## SOURCE RECORDS
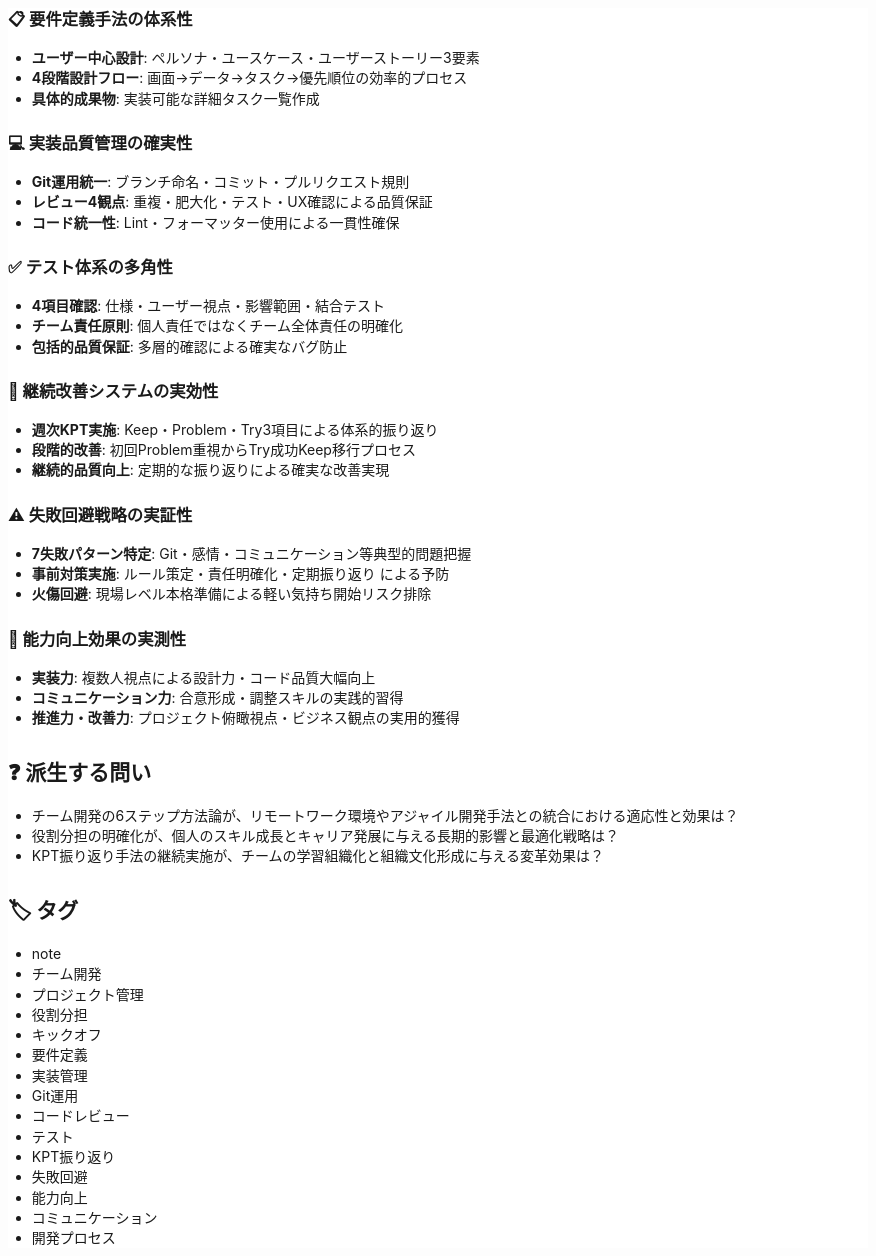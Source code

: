 ### 📋 要件定義手法の体系性
- **ユーザー中心設計**: ペルソナ・ユースケース・ユーザーストーリー3要素
- **4段階設計フロー**: 画面→データ→タスク→優先順位の効率的プロセス
- **具体的成果物**: 実装可能な詳細タスク一覧作成

### 💻 実装品質管理の確実性
- **Git運用統一**: ブランチ命名・コミット・プルリクエスト規則
- **レビュー4観点**: 重複・肥大化・テスト・UX確認による品質保証
- **コード統一性**: Lint・フォーマッター使用による一貫性確保

### ✅ テスト体系の多角性
- **4項目確認**: 仕様・ユーザー視点・影響範囲・結合テスト
- **チーム責任原則**: 個人責任ではなくチーム全体責任の明確化
- **包括的品質保証**: 多層的確認による確実なバグ防止

### 🔄 継続改善システムの実効性
- **週次KPT実施**: Keep・Problem・Try3項目による体系的振り返り
- **段階的改善**: 初回Problem重視からTry成功Keep移行プロセス
- **継続的品質向上**: 定期的な振り返りによる確実な改善実現

### ⚠️ 失敗回避戦略の実証性
- **7失敗パターン特定**: Git・感情・コミュニケーション等典型的問題把握
- **事前対策実施**: ルール策定・責任明確化・定期振り返り による予防
- **火傷回避**: 現場レベル本格準備による軽い気持ち開始リスク排除

### 🌟 能力向上効果の実測性
- **実装力**: 複数人視点による設計力・コード品質大幅向上
- **コミュニケーション力**: 合意形成・調整スキルの実践的習得
- **推進力・改善力**: プロジェクト俯瞰視点・ビジネス観点の実用的獲得

## ❓ 派生する問い
- チーム開発の6ステップ方法論が、リモートワーク環境やアジャイル開発手法との統合における適応性と効果は？
- 役割分担の明確化が、個人のスキル成長とキャリア発展に与える長期的影響と最適化戦略は？
- KPT振り返り手法の継続実施が、チームの学習組織化と組織文化形成に与える変革効果は？

## 🏷️ タグ

- note
- チーム開発
- プロジェクト管理
- 役割分担
- キックオフ
- 要件定義
- 実装管理
- Git運用
- コードレビュー
- テスト
- KPT振り返り
- 失敗回避
- 能力向上
- コミュニケーション
- 開発プロセス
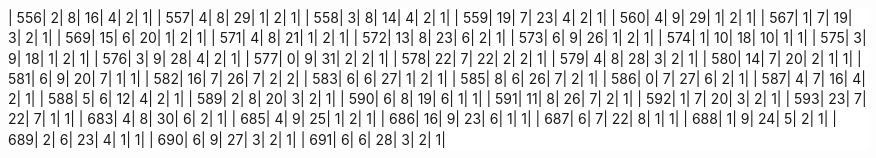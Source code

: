|   556|       2|       8|       16|      4|       2|    1|
|   557|       4|       8|       29|      1|       2|    1|
|   558|       3|       8|       14|      4|       2|    1|
|   559|      19|       7|       23|      4|       2|    1|
|   560|       4|       9|       29|      1|       2|    1|
|   567|       1|       7|       19|      3|       2|    1|
|   569|      15|       6|       20|      1|       2|    1|
|   571|       4|       8|       21|      1|       2|    1|
|   572|      13|       8|       23|      6|       2|    1|
|   573|       6|       9|       26|      1|       2|    1|
|   574|       1|      10|       18|     10|       1|    1|
|   575|       3|       9|       18|      1|       2|    1|
|   576|       3|       9|       28|      4|       2|    1|
|   577|       0|       9|       31|      2|       2|    1|
|   578|      22|       7|       22|      2|       2|    1|
|   579|       4|       8|       28|      3|       2|    1|
|   580|      14|       7|       20|      2|       1|    1|
|   581|       6|       9|       20|      7|       1|    1|
|   582|      16|       7|       26|      7|       2|    2|
|   583|       6|       6|       27|      1|       2|    1|
|   585|       8|       6|       26|      7|       2|    1|
|   586|       0|       7|       27|      6|       2|    1|
|   587|       4|       7|       16|      4|       2|    1|
|   588|       5|       6|       12|      4|       2|    1|
|   589|       2|       8|       20|      3|       2|    1|
|   590|       6|       8|       19|      6|       1|    1|
|   591|      11|       8|       26|      7|       2|    1|
|   592|       1|       7|       20|      3|       2|    1|
|   593|      23|       7|       22|      7|       1|    1|
|   683|       4|       8|       30|      6|       2|    1|
|   685|       4|       9|       25|      1|       2|    1|
|   686|      16|       9|       23|      6|       1|    1|
|   687|       6|       7|       22|      8|       1|    1|
|   688|       1|       9|       24|      5|       2|    1|
|   689|       2|       6|       23|      4|       1|    1|
|   690|       6|       9|       27|      3|       2|    1|
|   691|       6|       6|       28|      3|       2|    1|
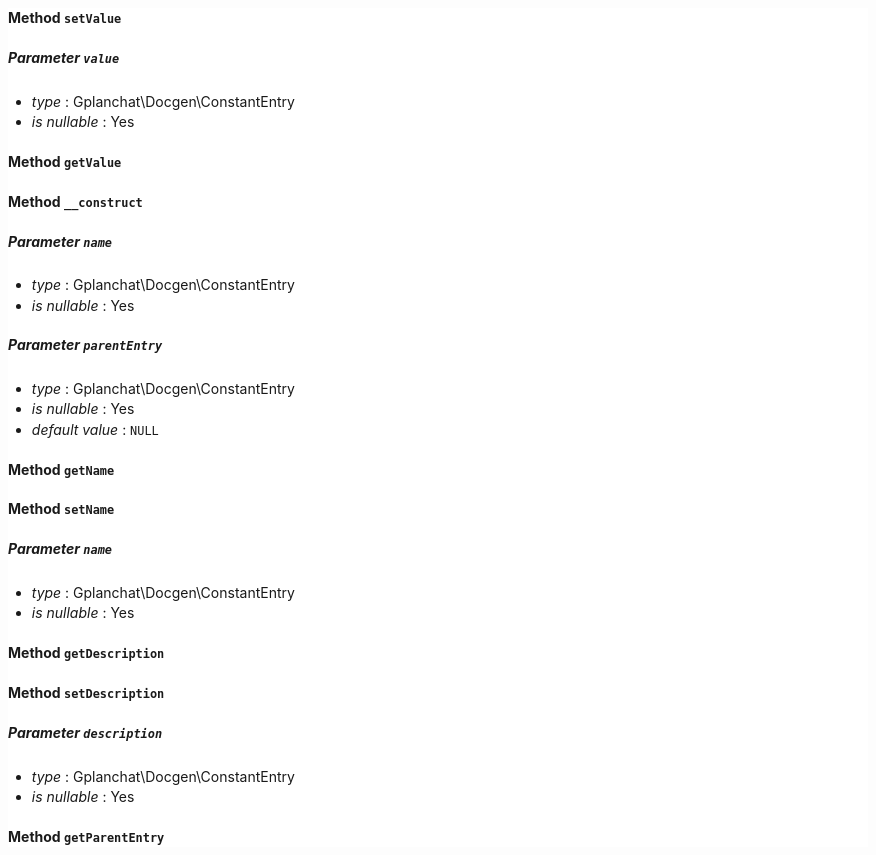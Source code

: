 
#### Method `setValue`



##### Parameter `value`


* *type* : Gplanchat\Docgen\ConstantEntry
* *is nullable* : Yes


#### Method `getValue`



#### Method `__construct`



##### Parameter `name`


* *type* : Gplanchat\Docgen\ConstantEntry
* *is nullable* : Yes


##### Parameter `parentEntry`


* *type* : Gplanchat\Docgen\ConstantEntry
* *is nullable* : Yes
* *default value* : `NULL`


#### Method `getName`



#### Method `setName`



##### Parameter `name`


* *type* : Gplanchat\Docgen\ConstantEntry
* *is nullable* : Yes


#### Method `getDescription`



#### Method `setDescription`



##### Parameter `description`


* *type* : Gplanchat\Docgen\ConstantEntry
* *is nullable* : Yes


#### Method `getParentEntry`
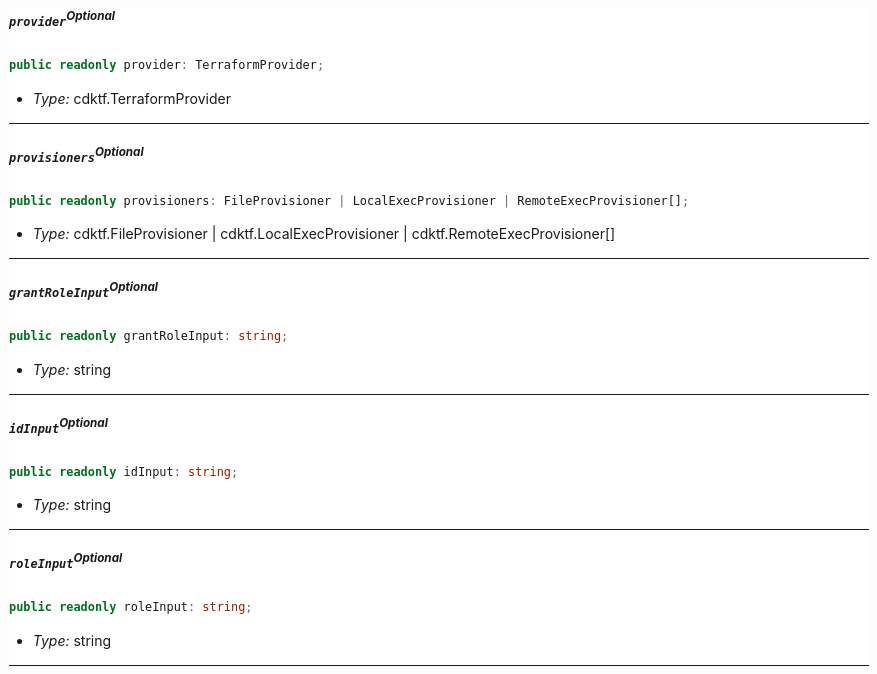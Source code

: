 ##### `provider`<sup>Optional</sup> <a name="provider" id="@cdktf/provider-postgresql.grantRole.GrantRole.property.provider"></a>

```typescript
public readonly provider: TerraformProvider;
```

- *Type:* cdktf.TerraformProvider

---

##### `provisioners`<sup>Optional</sup> <a name="provisioners" id="@cdktf/provider-postgresql.grantRole.GrantRole.property.provisioners"></a>

```typescript
public readonly provisioners: FileProvisioner | LocalExecProvisioner | RemoteExecProvisioner[];
```

- *Type:* cdktf.FileProvisioner | cdktf.LocalExecProvisioner | cdktf.RemoteExecProvisioner[]

---

##### `grantRoleInput`<sup>Optional</sup> <a name="grantRoleInput" id="@cdktf/provider-postgresql.grantRole.GrantRole.property.grantRoleInput"></a>

```typescript
public readonly grantRoleInput: string;
```

- *Type:* string

---

##### `idInput`<sup>Optional</sup> <a name="idInput" id="@cdktf/provider-postgresql.grantRole.GrantRole.property.idInput"></a>

```typescript
public readonly idInput: string;
```

- *Type:* string

---

##### `roleInput`<sup>Optional</sup> <a name="roleInput" id="@cdktf/provider-postgresql.grantRole.GrantRole.property.roleInput"></a>

```typescript
public readonly roleInput: string;
```

- *Type:* string

---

## WHAT YOU SHOULD DO
In the listing above, some lines may hold the string "LocalExecProvisioner". Report how many, and nothing more.

## WRITTEN RESPONSE
2